# How easy are rupes products to work with? What other brands are worth trying?



## mackemforever (May 29, 2020)

I've been using Koch chemie for a while for my compounds and polishes, mainly H9, P6, P2 and F5, and while I think their performance is decent, I'm not the biggest fan. I've found they dust quite heavily and it makes cleaning up before applying any LSP a pain in the ****.

As a result I'm looking to change to a different manufacturer, issue being I haven't really got the cash to try out a load of different options so I'm looking for opinions.

I'm wanting to stick to a single brand for pads and products, might not be optimal but it's what I like to do, and it will ideally be something stocked by Slims as I have a trade account with them. 

Rupes had caught my eye, I recently tried the Uno Protect and Beadmaker combo and was very impressed. How is the rest of their product line like to work with? 

Any other major brands that you guys would strongly recommend that is good across the board for this stuff?


----------



## big dave 666 (Aug 2, 2014)

Rupes are very good imo. However, and you'll get plenty of different answers, if I were to use just one brand, it would be Scholl.


----------



## Steveom2 (Jul 29, 2018)

I love Rupes and always use their polish and pads even though I now own a couple of flex cordless polishers 😂


----------



## Summit Detailing (Oct 9, 2006)

Rupes have excellent machine pads and polishes.
The new D-A Coarse and Fine are fantastic to work with - those 2 alone would see you well for the majority of cars, such is their flexibility.

Happy polishing.

Cheers,

Chris


----------



## matt_r (Jun 20, 2006)

Summit Detailing said:


> Rupes have excellent machine pads and polishes.
> The new D-A Coarse and Fine are fantastic to work with - those 2 alone would see you well for the majority of cars, such is their flexibility.
> 
> Happy polishing.
> ...


Might sound silly but will these work on a rotary?


----------



## Steveom2 (Jul 29, 2018)

matt_r said:


> Might sound silly but will these work on a rotary?

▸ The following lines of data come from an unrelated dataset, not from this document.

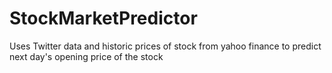 # StockMarketPredictor
Uses Twitter data and historic prices of stock from yahoo finance to predict next day's opening price of the stock
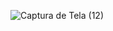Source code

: ![Captura de Tela (12)](https://user-images.githubusercontent.com/95763807/153254760-17f4dca5-ad90-4bf3-82e4-242f1032ff74.png)

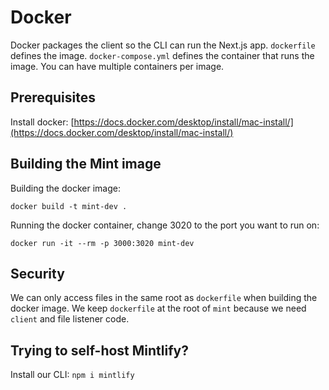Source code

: # Docker

Docker packages the client so the CLI can run the Next.js app. `dockerfile` defines the image. `docker-compose.yml` defines the container that runs the image. You can have multiple containers per image.

## Prerequisites

Install docker: [https://docs.docker.com/desktop/install/mac-install/](https://docs.docker.com/desktop/install/mac-install/)

## Building the Mint image

Building the docker image:

`docker build -t mint-dev .`

Running the docker container, change 3020 to the port you want to run on:

`docker run -it --rm -p 3000:3020 mint-dev`

## Security

We can only access files in the same root as `dockerfile` when building the docker image. We keep `dockerfile` at the root of `mint` because we need `client` and file listener code.

## Trying to self-host Mintlify?

Install our CLI: `npm i mintlify`
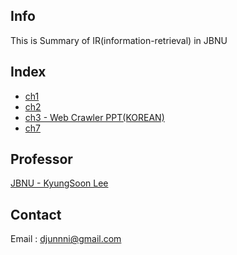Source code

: ## Info

This is Summary of IR(information-retrieval) in JBNU 

## Index

- [ch1](https://github.com/Djunnni/Information-Retrieval/blob/master/ch1.md)
- [ch2](https://github.com/Djunnni/Information-Retrieval/blob/master/ch2.md)
- [ch3 - Web Crawler PPT(KOREAN)](#)
- [ch7](https://github.com/Djunnni/Information-Retrieval/blob/master/ch7.md)

## Professor 

[JBNU - KyungSoon Lee](http://imine.chonbuk.ac.kr/)

## Contact

Email : djunnni@gmail.com
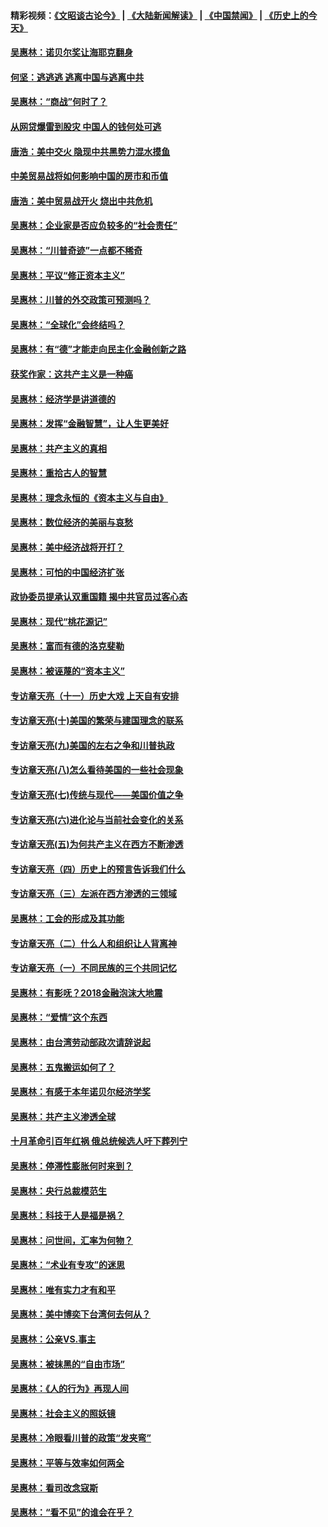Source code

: #### 精彩视频：[《文昭谈古论今》](https://github.com/gfw-breaker/wenzhao/blob/master/README.md?t=01201230) | [《大陆新闻解读》](https://github.com/gfw-breaker/ntdtv-comedy/blob/master/README.md?t=01201230) | [《中国禁闻》](https://github.com/gfw-breaker/ntdtv-news/blob/master/README.md?t=01201230) | [《历史上的今天》](https://github.com/gfw-breaker/today-in-history/blob/master/README.md?t=01201230) 

#### [吴惠林：诺贝尔奖让海耶克翻身](../pages/nsc423/n10890049.md?t=01201230) 

#### [何坚：逃逃逃 逃离中国与逃离中共](../pages/nsc423/n10592891.md?t=01201230) 

#### [吴惠林：“商战”何时了？](../pages/nsc423/n10573558.md?t=01201230) 

#### [从网贷爆雷到股灾 中国人的钱何处可逃](../pages/nsc423/n10572800.md?t=01201230) 

#### [唐浩：美中交火 隐现中共黑势力混水摸鱼](../pages/nsc423/n10544040.md?t=01201230) 

#### [中美贸易战将如何影响中国的房市和币值](../pages/nsc423/n10543697.md?t=01201230) 

#### [唐浩：美中贸易战开火 烧出中共危机](../pages/nsc423/n10540126.md?t=01201230) 

#### [吴惠林：企业家是否应负较多的“社会责任”](../pages/nsc423/n10535022.md?t=01201230) 

#### [吴惠林：“川普奇迹”一点都不稀奇](../pages/nsc423/n10512808.md?t=01201230) 

#### [吴惠林：平议“修正资本主义”](../pages/nsc423/n10495724.md?t=01201230) 

#### [吴惠林：川普的外交政策可预测吗？](../pages/nsc423/n10462387.md?t=01201230) 

#### [吴惠林：“全球化”会终结吗？](../pages/nsc423/n10452838.md?t=01201230) 

#### [吴惠林：有“德”才能走向民主化金融创新之路](../pages/nsc423/n10432292.md?t=01201230) 

#### [获奖作家：这共产主义是一种癌](../pages/nsc423/n10431541.md?t=01201230) 

#### [吴惠林：经济学是讲道德的](../pages/nsc423/n10398014.md?t=01201230) 

#### [吴惠林：发挥“金融智慧”，让人生更美好](../pages/nsc423/n10375019.md?t=01201230) 

#### [吴惠林：共产主义的真相](../pages/nsc423/n10351394.md?t=01201230) 

#### [吴惠林：重拾古人的智慧](../pages/nsc423/n10337691.md?t=01201230) 

#### [吴惠林：理念永恒的《资本主义与自由》](../pages/nsc423/n10316274.md?t=01201230) 

#### [吴惠林：数位经济的美丽与哀愁](../pages/nsc423/n10292946.md?t=01201230) 

#### [吴惠林：美中经济战将开打？](../pages/nsc423/n10258825.md?t=01201230) 

#### [吴惠林：可怕的中国经济扩张](../pages/nsc423/n10219147.md?t=01201230) 

#### [政协委员提承认双重国籍 揭中共官员过客心态](../pages/nsc423/n10208809.md?t=01201230) 

#### [吴惠林：现代“桃花源记”](../pages/nsc423/n10185234.md?t=01201230) 

#### [吴惠林：富而有德的洛克斐勒](../pages/nsc423/n10142264.md?t=01201230) 

#### [吴惠林：被诬蔑的“资本主义”](../pages/nsc423/n10124816.md?t=01201230) 

#### [专访章天亮（十一）历史大戏 上天自有安排](../pages/nsc423/n10094905.md?t=01201230) 

#### [专访章天亮(十)美国的繁荣与建国理念的联系](../pages/nsc423/n10094899.md?t=01201230) 

#### [专访章天亮(九)美国的左右之争和川普执政](../pages/nsc423/n10094889.md?t=01201230) 

#### [专访章天亮(八)怎么看待美国的一些社会现象](../pages/nsc423/n10094857.md?t=01201230) 

#### [专访章天亮(七)传统与现代——美国价值之争](../pages/nsc423/n10093140.md?t=01201230) 

#### [专访章天亮(六)进化论与当前社会变化的关系](../pages/nsc423/n10092036.md?t=01201230) 

#### [专访章天亮(五)为何共产主义在西方不断渗透](../pages/nsc423/n10083620.md?t=01201230) 

#### [专访章天亮（四）历史上的预言告诉我们什么](../pages/nsc423/n10083606.md?t=01201230) 

#### [专访章天亮（三）左派在西方渗透的三领域](../pages/nsc423/n10081115.md?t=01201230) 

#### [吴惠林：工会的形成及其功能](../pages/nsc423/n10080633.md?t=01201230) 

#### [专访章天亮（二）什么人和组织让人背离神](../pages/nsc423/n10076637.md?t=01201230) 

#### [专访章天亮（一）不同民族的三个共同记忆](../pages/nsc423/n10074188.md?t=01201230) 

#### [吴惠林：有影呒？2018金融泡沫大地震](../pages/nsc423/n10040534.md?t=01201230) 

#### [吴惠林：“爱情”这个东西](../pages/nsc423/n10019423.md?t=01201230) 

#### [吴惠林：由台湾劳动部政次请辞说起](../pages/nsc423/n9979679.md?t=01201230) 

#### [吴惠林：五鬼搬运如何了？](../pages/nsc423/n9925338.md?t=01201230) 

#### [吴惠林：有感于本年诺贝尔经济学奖](../pages/nsc423/n9871883.md?t=01201230) 

#### [吴惠林：共产主义渗透全球](../pages/nsc423/n9812748.md?t=01201230) 

#### [十月革命引百年红祸 俄总统候选人吁下葬列宁](../pages/nsc423/n9810182.md?t=01201230) 

#### [吴惠林：停滞性膨胀何时来到？](../pages/nsc423/n9764136.md?t=01201230) 

#### [吴惠林：央行总裁模范生](../pages/nsc423/n9728134.md?t=01201230) 

#### [吴惠林：科技于人是福是祸？](../pages/nsc423/n9672982.md?t=01201230) 

#### [吴惠林：问世间，汇率为何物？](../pages/nsc423/n9621788.md?t=01201230) 

#### [吴惠林：“术业有专攻”的迷思](../pages/nsc423/n9580363.md?t=01201230) 

#### [吴惠林：唯有实力才有和平](../pages/nsc423/n9529599.md?t=01201230) 

#### [吴惠林：美中博奕下台湾何去何从？](../pages/nsc423/n9483598.md?t=01201230) 

#### [吴惠林：公亲VS.事主](../pages/nsc423/n9425637.md?t=01201230) 

#### [吴惠林：被抹黑的“自由市场”](../pages/nsc423/n9351545.md?t=01201230) 

#### [吴惠林：《人的行为》再现人间](../pages/nsc423/n9296339.md?t=01201230) 

#### [吴惠林：社会主义的照妖镜](../pages/nsc423/n9243460.md?t=01201230) 

#### [吴惠林：冷眼看川普的政策“发夹弯”](../pages/nsc423/n9120684.md?t=01201230) 

#### [吴惠林：平等与效率如何两全](../pages/nsc423/n9075430.md?t=01201230) 

#### [吴惠林：看司改念寇斯](../pages/nsc423/n9024915.md?t=01201230) 

#### [吴惠林：“看不见”的谁会在乎？](../pages/nsc423/n8977488.md?t=01201230) 

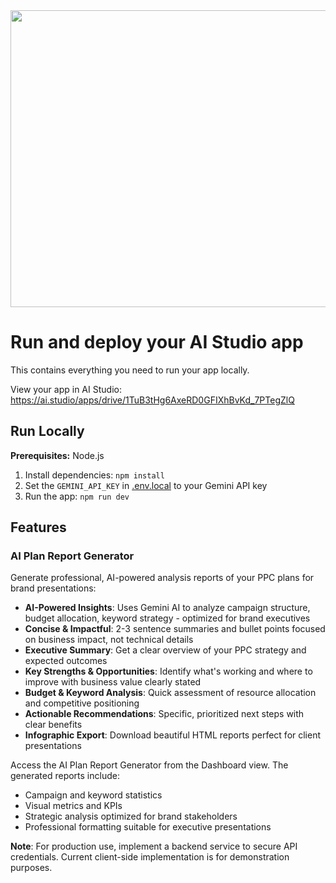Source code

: <div align="center">
<img width="1200" height="475" alt="GHBanner" src="https://github.com/user-attachments/assets/0aa67016-6eaf-458a-adb2-6e31a0763ed6" />
</div>

# Run and deploy your AI Studio app

This contains everything you need to run your app locally.

View your app in AI Studio: https://ai.studio/apps/drive/1TuB3tHg6AxeRD0GFIXhBvKd_7PTegZlQ

## Run Locally

**Prerequisites:**  Node.js


1. Install dependencies:
   `npm install`
2. Set the `GEMINI_API_KEY` in [.env.local](.env.local) to your Gemini API key
3. Run the app:
   `npm run dev`

## Features

### AI Plan Report Generator

Generate professional, AI-powered analysis reports of your PPC plans for brand presentations:

- **AI-Powered Insights**: Uses Gemini AI to analyze campaign structure, budget allocation, keyword strategy - optimized for brand executives
- **Concise & Impactful**: 2-3 sentence summaries and bullet points focused on business impact, not technical details
- **Executive Summary**: Get a clear overview of your PPC strategy and expected outcomes
- **Key Strengths & Opportunities**: Identify what's working and where to improve with business value clearly stated
- **Budget & Keyword Analysis**: Quick assessment of resource allocation and competitive positioning
- **Actionable Recommendations**: Specific, prioritized next steps with clear benefits
- **Infographic Export**: Download beautiful HTML reports perfect for client presentations

Access the AI Plan Report Generator from the Dashboard view. The generated reports include:
- Campaign and keyword statistics
- Visual metrics and KPIs
- Strategic analysis optimized for brand stakeholders
- Professional formatting suitable for executive presentations

**Note**: For production use, implement a backend service to secure API credentials. Current client-side implementation is for demonstration purposes.

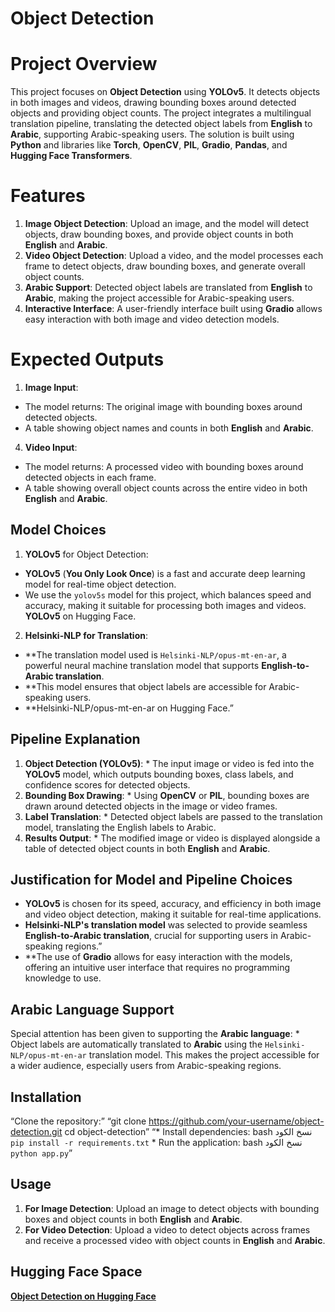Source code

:# Object Detection

# Project Overview
This project focuses on **Object Detection** using **YOLOv5**. It detects objects in both images and videos, drawing bounding boxes around detected objects and providing object counts. The project integrates a multilingual translation pipeline, translating the detected object labels from **English** to **Arabic**, supporting Arabic-speaking users. The solution is built using **Python** and libraries like **Torch**, **OpenCV**, **PIL**, **Gradio**, **Pandas**, and **Hugging Face Transformers**.

# Features
1. **Image Object Detection**: Upload an image, and the model will detect objects, draw bounding boxes, and provide object counts in both **English** and **Arabic**.
2. **Video Object Detection**: Upload a video, and the model processes each frame to detect objects, draw bounding boxes, and generate overall object counts.
3. **Arabic Support**: Detected object labels are translated from **English** to **Arabic**, making the project accessible for Arabic-speaking users.
4. **Interactive Interface**: A user-friendly interface built using **Gradio** allows easy interaction with both image and video detection models.

# Expected Outputs
1. **Image Input**:
- The model returns: The original image with bounding boxes around detected objects.
- A table showing object names and counts in both **English** and **Arabic**.
4. **Video Input**:
- The model returns: A processed video with bounding boxes around detected objects in each frame.
- A table showing overall object counts across the entire video in both **English** and **Arabic**.

## Model Choices
1. **YOLOv5** for Object Detection: 
- **YOLOv5** (**You Only Look Once**) is a fast and accurate deep learning model for real-time object detection.
-  We use the `yolov5s` model for this project, which balances speed and accuracy, making it suitable for processing both images and videos.
**YOLOv5** on Hugging Face.

2. **Helsinki-NLP for Translation**:
- **The translation model used is `Helsinki-NLP/opus-mt-en-ar`, a powerful neural machine translation model that supports **English-to-Arabic translation**.
- **This model ensures that object labels are accessible for Arabic-speaking users.
- **Helsinki\-NLP/opus\-mt\-en\-ar on Hugging Face.”

## Pipeline Explanation
1. **Object Detection (YOLOv5)**: * The input image or video is fed into the **YOLOv5** model, which outputs bounding boxes, class labels, and confidence scores for detected objects.
2. **Bounding Box Drawing**: * Using **OpenCV** or **PIL**, bounding boxes are drawn around detected objects in the image or video frames.
3. **Label Translation**: * Detected object labels are passed to the translation model, translating the English labels to Arabic.
4. **Results Output**: * The modified image or video is displayed alongside a table of detected object counts in both **English** and **Arabic**.

## Justification for Model and Pipeline Choices
- **YOLOv5** is chosen for its speed, accuracy, and efficiency in both image and video object detection, making it suitable for real-time applications.
- **Helsinki-NLP's translation model** was selected to provide seamless **English-to-Arabic translation**, crucial for supporting users in Arabic-speaking regions.”
- **The use of **Gradio** allows for easy interaction with the models, offering an intuitive user interface that requires no programming knowledge to use.

## Arabic Language Support
Special attention has been given to supporting the **Arabic language**: * Object labels are automatically translated to **Arabic** using the `Helsinki-NLP/opus-mt-en-ar` translation model. This makes the project accessible for a wider audience, especially users from Arabic-speaking regions.

## Installation

“Clone the repository:”
“git clone https://github.com/your-username/object-detection.git cd object-detection”
“* Install dependencies: bash نسخ الكود `pip install -r requirements.txt` * Run the application: bash نسخ الكود `python app.py`”

## Usage
1. **For Image Detection**: Upload an image to detect objects with bounding boxes and object counts in both **English** and **Arabic**.
2. **For Video Detection**: Upload a video to detect objects across frames and receive a processed video with object counts in **English** and **Arabic**.
   
## Hugging Face Space

[**Object Detection on Hugging Face**](https://huggingface.co/spaces/RakanAlsheraiwi/ObjectDetection)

No they are just for da and forced rotation machines


----------



## matt_r (Jun 20, 2006)

Steveom2 said:


> No they are just for da and forced rotation machines


Cheers mate


----------



## pina07 (Dec 13, 2009)

matt_r said:


> Might sound silly but will these work on a rotary?


Hi, Rupes do a Rotary formulation in course and fine which is good:thumb:
Regards 
Paul


----------



## matt_r (Jun 20, 2006)

pina07 said:


> Hi, Rupes do a Rotary formulation in course and fine which is good:thumb:
> Regards
> Paul


Thank you, will they work with the new polishes?


----------



## Steveom2 (Jul 29, 2018)

matt_r said:


> Thank you, will they work with the new polishes?


No the new polish is for da and gear driven as are the new pads 👍


----------



## pina07 (Dec 13, 2009)

matt_r said:


> Thank you, will they work with the new polishes?


Morning, not sure what you mean but you would have to use the Rupes rotary polishes with the Rotary pads.
Hope this helps
Paul

Sent from my iPad using Tapatalk


----------



## matt_r (Jun 20, 2006)

pina07 said:


> Morning, not sure what you mean but you would have to use the Rupes rotary polishes with the Rotary pads.
> Hope this helps
> Paul
> 
> Sent from my iPad using Tapatalk


Cheers, I was talking about using the new d-a polishes on the rupes rotary pads, but now understand I have to use the whole rotary set up.


----------



## pina07 (Dec 13, 2009)

matt_r said:


> Cheers, I was talking about using the new d-a polishes on the rupes rotary pads, but now understand I have to use the whole rotary set up.


No worries, the only polish you can use across both is the Zephir Course.....this works on Rotary.
Cheers 
Paul

Sent from my iPad using Tapatalk


----------